In Japanese (and maybe Chinese) messages, line folding
often breaks 'words'.
o Bigram of C/J characters.
In Japanese (and often Chinese) messages, 'words' are
not separated by character such as whitespace.
Tokenization to grammatical 'words' will require
heuristic
algorithms using large corpus.
Instead of expensive human-language parser, generate
bigram from run of kanji (ideograph for C/J/K) or run of
hiragana & katakana (syllabic letters for J).
N.B.:
- I believe number of database items is roughly O(n^2)
for bigram, O(n^3) for trigram,... and O(n^i) for
i-gram,
where n is size of used character set. On katakana &
hiragana n is approximately 100. On kanzi it is
approx.
5000 (KS X 1001), 7000 (JIS X 0208), or more (Chinese
standards). By C/J messages, 3-or-more-gram will
generate very sparse and large database.
- Words of single kanzi should not be discarded by
tokenizer. Since most of basic kanzi words are of
1 or 2
characters.
Words of single hiragana/katakana may be discarded.

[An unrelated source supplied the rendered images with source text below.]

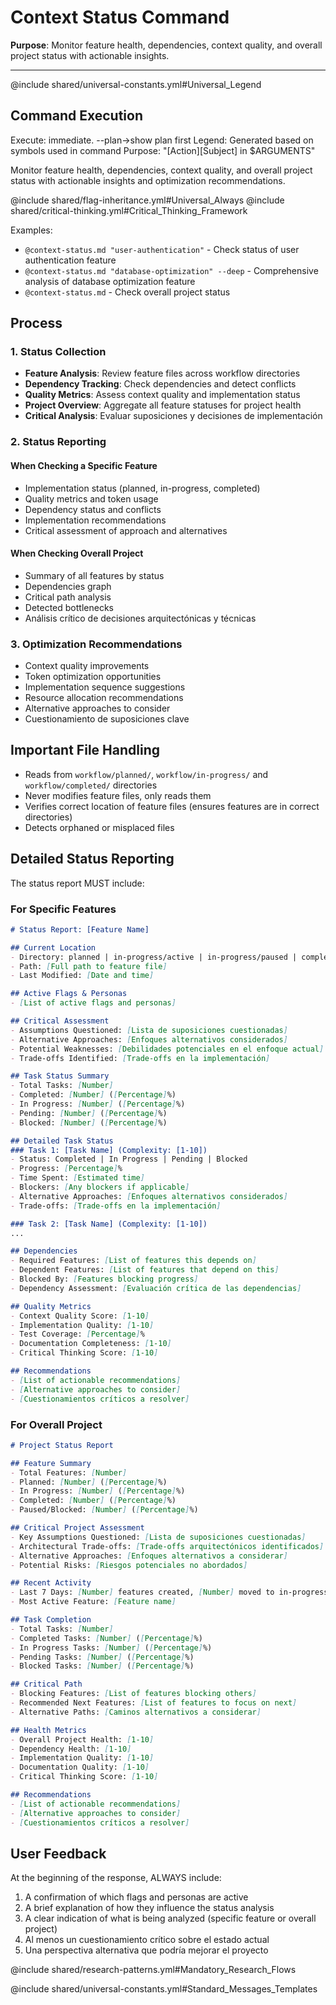 # Context Status Command

**Purpose**: Monitor feature health, dependencies, context quality, and overall project status with actionable insights.

---

@include shared/universal-constants.yml#Universal_Legend

## Command Execution
Execute: immediate. --plan→show plan first
Legend: Generated based on symbols used in command
Purpose: "[Action][Subject] in $ARGUMENTS"

Monitor feature health, dependencies, context quality, and overall project status with actionable insights and optimization recommendations.

@include shared/flag-inheritance.yml#Universal_Always
@include shared/critical-thinking.yml#Critical_Thinking_Framework

Examples:
- `@context-status.md "user-authentication"` - Check status of user authentication feature
- `@context-status.md "database-optimization" --deep` - Comprehensive analysis of database optimization feature
- `@context-status.md` - Check overall project status

## Process

### 1. Status Collection
- **Feature Analysis**: Review feature files across workflow directories
- **Dependency Tracking**: Check dependencies and detect conflicts
- **Quality Metrics**: Assess context quality and implementation status
- **Project Overview**: Aggregate all feature statuses for project health
- **Critical Analysis**: Evaluar suposiciones y decisiones de implementación

### 2. Status Reporting

#### When Checking a Specific Feature
- Implementation status (planned, in-progress, completed)
- Quality metrics and token usage
- Dependency status and conflicts
- Implementation recommendations
- Critical assessment of approach and alternatives

#### When Checking Overall Project
- Summary of all features by status
- Dependencies graph
- Critical path analysis
- Detected bottlenecks
- Análisis crítico de decisiones arquitectónicas y técnicas

### 3. Optimization Recommendations
- Context quality improvements
- Token optimization opportunities
- Implementation sequence suggestions
- Resource allocation recommendations
- Alternative approaches to consider
- Cuestionamiento de suposiciones clave

## Important File Handling
- Reads from `workflow/planned/`, `workflow/in-progress/` and `workflow/completed/` directories
- Never modifies feature files, only reads them
- Verifies correct location of feature files (ensures features are in correct directories)
- Detects orphaned or misplaced files

## Detailed Status Reporting
The status report MUST include:

### For Specific Features

```markdown
# Status Report: [Feature Name]

## Current Location
- Directory: planned | in-progress/active | in-progress/paused | completed/successful
- Path: [Full path to feature file]
- Last Modified: [Date and time]

## Active Flags & Personas
- [List of active flags and personas]

## Critical Assessment
- Assumptions Questioned: [Lista de suposiciones cuestionadas]
- Alternative Approaches: [Enfoques alternativos considerados]
- Potential Weaknesses: [Debilidades potenciales en el enfoque actual]
- Trade-offs Identified: [Trade-offs en la implementación]

## Task Status Summary
- Total Tasks: [Number]
- Completed: [Number] ([Percentage]%)
- In Progress: [Number] ([Percentage]%)
- Pending: [Number] ([Percentage]%)
- Blocked: [Number] ([Percentage]%)

## Detailed Task Status
### Task 1: [Task Name] (Complexity: [1-10])
- Status: Completed | In Progress | Pending | Blocked
- Progress: [Percentage]%
- Time Spent: [Estimated time]
- Blockers: [Any blockers if applicable]
- Alternative Approaches: [Enfoques alternativos considerados]
- Trade-offs: [Trade-offs en la implementación]

### Task 2: [Task Name] (Complexity: [1-10])
...

## Dependencies
- Required Features: [List of features this depends on]
- Dependent Features: [List of features that depend on this]
- Blocked By: [Features blocking progress]
- Dependency Assessment: [Evaluación crítica de las dependencias]

## Quality Metrics
- Context Quality Score: [1-10]
- Implementation Quality: [1-10]
- Test Coverage: [Percentage]%
- Documentation Completeness: [1-10]
- Critical Thinking Score: [1-10]

## Recommendations
- [List of actionable recommendations]
- [Alternative approaches to consider]
- [Cuestionamientos críticos a resolver]
```

### For Overall Project

```markdown
# Project Status Report

## Feature Summary
- Total Features: [Number]
- Planned: [Number] ([Percentage]%)
- In Progress: [Number] ([Percentage]%)
- Completed: [Number] ([Percentage]%)
- Paused/Blocked: [Number] ([Percentage]%)

## Critical Project Assessment
- Key Assumptions Questioned: [Lista de suposiciones cuestionadas]
- Architectural Trade-offs: [Trade-offs arquitectónicos identificados]
- Alternative Approaches: [Enfoques alternativos a considerar]
- Potential Risks: [Riesgos potenciales no abordados]

## Recent Activity
- Last 7 Days: [Number] features created, [Number] moved to in-progress, [Number] completed
- Most Active Feature: [Feature name]

## Task Completion
- Total Tasks: [Number]
- Completed Tasks: [Number] ([Percentage]%)
- In Progress Tasks: [Number] ([Percentage]%)
- Pending Tasks: [Number] ([Percentage]%)
- Blocked Tasks: [Number] ([Percentage]%)

## Critical Path
- Blocking Features: [List of features blocking others]
- Recommended Next Features: [List of features to focus on next]
- Alternative Paths: [Caminos alternativos a considerar]

## Health Metrics
- Overall Project Health: [1-10]
- Dependency Health: [1-10]
- Implementation Quality: [1-10]
- Documentation Quality: [1-10]
- Critical Thinking Score: [1-10]

## Recommendations
- [List of actionable recommendations]
- [Alternative approaches to consider]
- [Cuestionamientos críticos a resolver]
```

## User Feedback
At the beginning of the response, ALWAYS include:
1. A confirmation of which flags and personas are active
2. A brief explanation of how they influence the status analysis
3. A clear indication of what is being analyzed (specific feature or overall project)
4. Al menos un cuestionamiento crítico sobre el estado actual
5. Una perspectiva alternativa que podría mejorar el proyecto

@include shared/research-patterns.yml#Mandatory_Research_Flows

@include shared/universal-constants.yml#Standard_Messages_Templates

- As far as I know, in Korean message, phrase (not 'word'
but similar) is often separated by whitespace. As
run of
hangul (syllabic character for K) may not splitted to
n-gram.
o Punctuation --- what is 'punctuation'? A lot of
punctuations, spaces, signs and symbols registered with
Unicode Standard are added to punctuation_run_re (for
compatibility, some of them are overlapped with
subject_words_re). Since many of them are also
registered as punctuations or symbols with C/J/K
character set standards.
Problems:
o sb_dbexpimp.py become incompatible.
o Only BMP range is supported. Surrogates are not
recognized.
o Tested by Japanese messages only, not by other
East-Asian messages.
o No batch tests. This only aims at Japanese support.
Configuration:
o To support unicode, .spambayesrc must be set:
[Tokenizer]
replace_nonascii_chars: False
----------------------------------------------------------------------
>Comment By: Tony Meyer (anadelonbrin)
Date: 2006-06-10 17:21
Message:
Logged In: YES
user_id=552329
The simple parts of this have been checked in. At the
moment, that doesn't include the tokenizer changes (or the
unicode module) or a few of the "server" changes. The
non-tokenizer changes will probably be checked in soon; it's
not clear what we'll do about the tokenizer ones (but at
least this should make things simpler since there are fewer
differences).
----------------------------------------------------------------------
Comment By: Hatuka*nezumi (hatukanezumi)
Date: 2004-11-25 17:24
Message:
Logged In: YES
user_id=529503
Auto-detect charset of message.
Some messages lack (or fake in some spam) charset information.
Codes added to detect suitable charset and to convert to
unicode.
Unicodedata compatibility module for Python < 2.3.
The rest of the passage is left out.